Exercise brief |
In the data below, which lines hold "print"? Copy every one.

[Saved data entries]
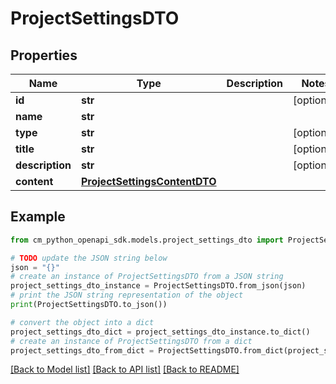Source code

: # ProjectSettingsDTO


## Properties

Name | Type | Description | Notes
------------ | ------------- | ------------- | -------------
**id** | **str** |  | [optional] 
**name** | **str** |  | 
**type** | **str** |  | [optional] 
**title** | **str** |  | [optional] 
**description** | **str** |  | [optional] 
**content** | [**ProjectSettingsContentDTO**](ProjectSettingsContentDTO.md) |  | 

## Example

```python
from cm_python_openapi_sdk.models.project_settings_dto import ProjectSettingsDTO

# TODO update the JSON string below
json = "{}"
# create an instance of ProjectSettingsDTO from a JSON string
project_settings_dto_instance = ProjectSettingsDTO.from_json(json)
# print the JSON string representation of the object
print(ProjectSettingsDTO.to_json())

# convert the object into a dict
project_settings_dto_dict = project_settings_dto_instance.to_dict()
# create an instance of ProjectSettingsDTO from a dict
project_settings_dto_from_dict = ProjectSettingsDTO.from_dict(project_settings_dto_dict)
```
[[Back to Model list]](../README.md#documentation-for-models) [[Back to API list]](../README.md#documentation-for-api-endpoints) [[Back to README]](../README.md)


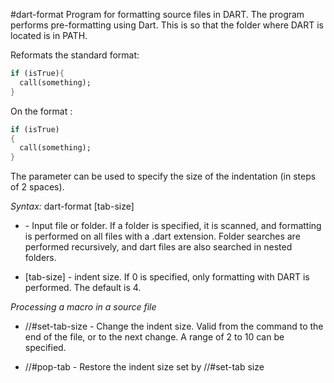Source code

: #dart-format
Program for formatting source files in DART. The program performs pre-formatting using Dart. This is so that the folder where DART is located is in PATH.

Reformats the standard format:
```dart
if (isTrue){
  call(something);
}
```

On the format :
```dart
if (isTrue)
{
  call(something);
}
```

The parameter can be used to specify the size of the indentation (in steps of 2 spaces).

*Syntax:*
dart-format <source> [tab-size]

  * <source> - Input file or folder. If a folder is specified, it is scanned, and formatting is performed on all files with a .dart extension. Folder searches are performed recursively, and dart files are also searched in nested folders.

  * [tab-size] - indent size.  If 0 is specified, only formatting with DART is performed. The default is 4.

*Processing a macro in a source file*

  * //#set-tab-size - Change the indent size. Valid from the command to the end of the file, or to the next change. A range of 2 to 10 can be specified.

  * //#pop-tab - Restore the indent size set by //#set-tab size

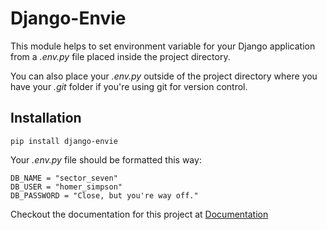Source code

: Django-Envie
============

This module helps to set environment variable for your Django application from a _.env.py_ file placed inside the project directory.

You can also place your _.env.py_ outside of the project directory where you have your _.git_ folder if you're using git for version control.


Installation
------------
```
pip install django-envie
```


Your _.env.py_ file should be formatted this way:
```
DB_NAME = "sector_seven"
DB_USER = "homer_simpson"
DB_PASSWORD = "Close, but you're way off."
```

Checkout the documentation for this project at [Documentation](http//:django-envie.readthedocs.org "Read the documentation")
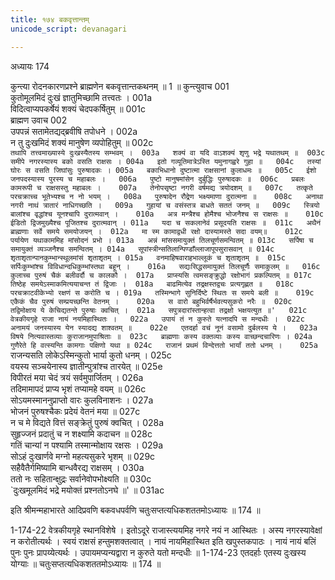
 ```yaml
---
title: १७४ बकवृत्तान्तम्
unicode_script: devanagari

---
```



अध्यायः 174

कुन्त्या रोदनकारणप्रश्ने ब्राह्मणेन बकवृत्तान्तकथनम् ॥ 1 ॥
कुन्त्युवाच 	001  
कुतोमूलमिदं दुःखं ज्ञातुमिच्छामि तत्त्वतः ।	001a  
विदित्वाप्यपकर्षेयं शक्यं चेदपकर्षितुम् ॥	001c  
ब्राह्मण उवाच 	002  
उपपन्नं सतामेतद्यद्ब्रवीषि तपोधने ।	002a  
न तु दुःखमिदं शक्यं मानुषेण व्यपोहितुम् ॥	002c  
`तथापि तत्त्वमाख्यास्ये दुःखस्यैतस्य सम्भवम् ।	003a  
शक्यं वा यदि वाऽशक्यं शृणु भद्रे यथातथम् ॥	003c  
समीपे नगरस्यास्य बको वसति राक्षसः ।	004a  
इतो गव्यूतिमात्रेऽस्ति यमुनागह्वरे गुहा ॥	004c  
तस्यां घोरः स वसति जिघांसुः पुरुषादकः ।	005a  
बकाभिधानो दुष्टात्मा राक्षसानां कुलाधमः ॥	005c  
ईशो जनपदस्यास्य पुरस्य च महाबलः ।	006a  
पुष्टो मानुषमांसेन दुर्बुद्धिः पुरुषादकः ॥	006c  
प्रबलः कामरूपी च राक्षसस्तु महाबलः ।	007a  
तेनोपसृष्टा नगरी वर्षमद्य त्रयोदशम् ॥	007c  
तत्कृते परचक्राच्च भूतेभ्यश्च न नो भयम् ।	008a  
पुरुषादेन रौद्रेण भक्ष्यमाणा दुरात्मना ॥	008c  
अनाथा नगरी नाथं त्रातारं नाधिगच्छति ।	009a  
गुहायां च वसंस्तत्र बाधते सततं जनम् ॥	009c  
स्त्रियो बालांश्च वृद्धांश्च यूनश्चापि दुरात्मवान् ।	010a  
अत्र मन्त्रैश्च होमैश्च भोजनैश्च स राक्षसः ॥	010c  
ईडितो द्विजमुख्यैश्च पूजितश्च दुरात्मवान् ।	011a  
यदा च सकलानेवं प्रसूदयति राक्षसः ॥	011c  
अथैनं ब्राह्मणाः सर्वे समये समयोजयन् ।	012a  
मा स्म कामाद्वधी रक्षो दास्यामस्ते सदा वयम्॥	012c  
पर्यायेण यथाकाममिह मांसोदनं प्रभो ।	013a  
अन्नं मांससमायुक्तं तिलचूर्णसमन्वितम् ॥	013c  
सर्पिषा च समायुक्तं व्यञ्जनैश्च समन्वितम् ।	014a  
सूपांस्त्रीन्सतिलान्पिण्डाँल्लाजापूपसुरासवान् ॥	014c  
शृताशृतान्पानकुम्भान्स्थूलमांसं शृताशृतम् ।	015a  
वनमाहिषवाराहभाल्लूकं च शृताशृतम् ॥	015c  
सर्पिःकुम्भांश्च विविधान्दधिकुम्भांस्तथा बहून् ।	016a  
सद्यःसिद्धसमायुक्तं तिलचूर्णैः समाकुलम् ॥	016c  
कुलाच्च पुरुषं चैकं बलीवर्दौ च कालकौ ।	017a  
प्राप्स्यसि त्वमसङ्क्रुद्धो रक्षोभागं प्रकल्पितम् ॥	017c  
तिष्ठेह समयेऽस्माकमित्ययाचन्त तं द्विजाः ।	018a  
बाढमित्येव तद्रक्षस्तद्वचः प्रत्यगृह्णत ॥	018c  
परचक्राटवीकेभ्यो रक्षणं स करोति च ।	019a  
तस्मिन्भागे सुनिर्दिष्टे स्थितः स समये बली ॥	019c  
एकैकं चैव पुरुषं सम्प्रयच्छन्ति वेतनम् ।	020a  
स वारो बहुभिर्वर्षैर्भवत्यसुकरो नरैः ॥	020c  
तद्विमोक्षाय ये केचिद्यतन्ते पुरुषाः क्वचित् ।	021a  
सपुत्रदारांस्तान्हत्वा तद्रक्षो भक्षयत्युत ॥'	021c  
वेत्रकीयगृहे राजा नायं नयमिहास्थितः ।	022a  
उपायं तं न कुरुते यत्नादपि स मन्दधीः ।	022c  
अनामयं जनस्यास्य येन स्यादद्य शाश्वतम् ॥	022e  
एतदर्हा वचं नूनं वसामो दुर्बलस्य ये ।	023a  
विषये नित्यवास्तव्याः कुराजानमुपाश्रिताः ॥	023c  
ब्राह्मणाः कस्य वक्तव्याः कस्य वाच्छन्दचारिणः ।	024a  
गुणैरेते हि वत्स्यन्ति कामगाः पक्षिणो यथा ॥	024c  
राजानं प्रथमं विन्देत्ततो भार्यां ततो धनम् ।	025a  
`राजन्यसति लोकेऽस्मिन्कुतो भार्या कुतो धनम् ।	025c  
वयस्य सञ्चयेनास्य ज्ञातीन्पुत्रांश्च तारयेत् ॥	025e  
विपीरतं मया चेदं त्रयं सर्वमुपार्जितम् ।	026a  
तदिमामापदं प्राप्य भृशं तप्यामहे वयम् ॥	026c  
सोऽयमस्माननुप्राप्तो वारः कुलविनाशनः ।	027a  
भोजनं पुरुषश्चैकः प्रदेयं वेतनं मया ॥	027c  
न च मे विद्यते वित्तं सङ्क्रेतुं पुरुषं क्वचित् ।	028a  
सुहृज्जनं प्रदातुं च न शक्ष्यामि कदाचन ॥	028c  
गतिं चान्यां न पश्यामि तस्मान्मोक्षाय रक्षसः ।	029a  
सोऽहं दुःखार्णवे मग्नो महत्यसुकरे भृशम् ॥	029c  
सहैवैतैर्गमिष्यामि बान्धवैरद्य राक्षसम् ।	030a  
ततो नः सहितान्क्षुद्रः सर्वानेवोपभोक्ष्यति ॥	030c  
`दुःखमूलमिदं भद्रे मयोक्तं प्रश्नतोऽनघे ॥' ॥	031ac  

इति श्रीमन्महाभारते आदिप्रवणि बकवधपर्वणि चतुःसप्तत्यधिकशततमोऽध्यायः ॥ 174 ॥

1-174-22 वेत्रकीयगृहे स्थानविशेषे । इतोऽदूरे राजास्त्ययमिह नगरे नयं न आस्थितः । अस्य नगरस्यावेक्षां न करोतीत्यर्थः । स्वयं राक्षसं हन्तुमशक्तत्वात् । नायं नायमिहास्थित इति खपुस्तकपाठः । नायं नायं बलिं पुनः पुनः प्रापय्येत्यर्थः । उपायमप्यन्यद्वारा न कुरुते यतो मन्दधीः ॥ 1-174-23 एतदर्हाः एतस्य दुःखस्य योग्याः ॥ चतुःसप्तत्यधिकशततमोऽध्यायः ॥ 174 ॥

Output below |
# print the JSON string representation of the object
print(ProjectSettingsDTO.to_json())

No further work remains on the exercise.